Dans une décision fort attendue, la Cour suprême du Canada a tranché le sort des certificats de sécurité et autres questions connexes dans le récent arrêt Canada (Citoyenneté et Immigration) c. Harkat, 2014 CSC 37.

Les questions soulevées par le régime des certificats de sécurité sont nombreuses et très complexes. Bien qu’elles relèvent techniquement du droit de l’immigration, celles-ci sont également d’un grand intérêt pour le droit administratif et le droit criminel. En effet, les enjeux relatifs à la sécurité nationale sont vastes et sont susceptibles de générer une panoplie de litiges touchant à du droit administratif « musclé », ou encore à des procédures criminelles en vertu des dispositions anti-terroristes que l’on retrouve dans le Code criminel. Compte tenu de ces recoupements, l’arrêt Harkat est d’un intérêt général quoique certain pour les criminalistes.

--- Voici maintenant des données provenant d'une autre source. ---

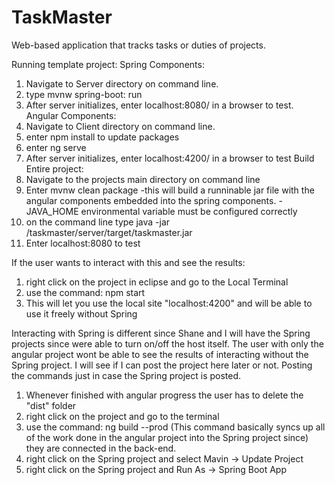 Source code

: # TaskMaster
Web-based application that tracks tasks or duties of projects.

Running template project:
  Spring Components:
  1. Navigate to Server directory on command line.
  2. type mvnw spring-boot: run
  3. After server initializes, enter localhost:8080/<spring component url> in a browser to test.
  Angular Components:
  1. Navigate to Client directory on command line.
  2. enter npm install to update packages
  3. enter ng serve
  4. After server initializes, enter localhost:4200/<angular component url> in a browser to test
  Build Entire project:
  1. Navigate to the projects main directory on command line
  2. Enter mvnw clean package
     -this will build a runninable jar file with the angular components embedded into the spring components.
     -JAVA_HOME environmental variable must be configured correctly
  3. on the command line type java -jar <path>/taskmaster/server/target/taskmaster.jar
  4. Enter localhost:8080 to test
  
If the user wants to interact with this and see the results:
  1. right click on the project in eclipse and go to the Local Terminal
  2. use the command: npm start 
  3. This will let you use the local site "localhost:4200" and will be able to use it freely without Spring
  
Interacting with Spring is different since Shane and I will have the Spring projects since were able to turn on/off the host itself. The user with only the angular project wont be able to see the results of interacting without the Spring project. I will see if I can post the project here later or not. Posting the commands just in case the Spring project is posted.

  1. Whenever finished with angular progress the user has to delete the "dist" folder
  2. right click on the project and go to the terminal 
  3. use the command: ng build --prod (This command basically syncs up all of the work done in the angular project into the Spring project since) they are connected in the back-end.
  4. right click on the Spring project and select Mavin -> Update Project
  5. right click on the Spring project and Run As -> Spring Boot App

Le régime des certificats de sécurité s’applique aux non-citoyens et permet à l’État de démontrer qu’un non-citoyen est inadmissible au Canada et qu’il doit en être expulsé. L’inadmissibilité peut notamment découler d’actes d’espionnage, de subversion, de terrorisme, d’appartenance à une organisation terroriste ou d’actes qui constituent un danger pour la sécurité du Canada. Les faits sont appréciés sur la base de motifs raisonnables et peuvent même s’inférer prospectivement. Certains faits sont de nature publique alors que d’autres sont des renseignements secrets. Deux ministres doivent d’abord signer le certificat et peuvent lancer un mandat d’arrestation permettant de détenir la personne visée par le certificat. L’étape suivante est de nature judiciaire. Un juge désigné de la Cour fédérale doit alors statuer sur la raisonnabilité du certificat. En vertu de la Partie IX de la Loi sur l’immigration et la protection des réfugiés, il doit à la fois protéger l’équité des procédures et garantir le secret des renseignements confidentiels. Une conclusion à l’effet que le certificat est raisonnable constitue une mesure de renvoi. Un appel est possible sur certification du juge désigné seulement. La personne visée par le certificat peut être détenue pendant des années – voire indéfiniment – sur la foi d’une preuve qu’elle ne connaît pas totalement.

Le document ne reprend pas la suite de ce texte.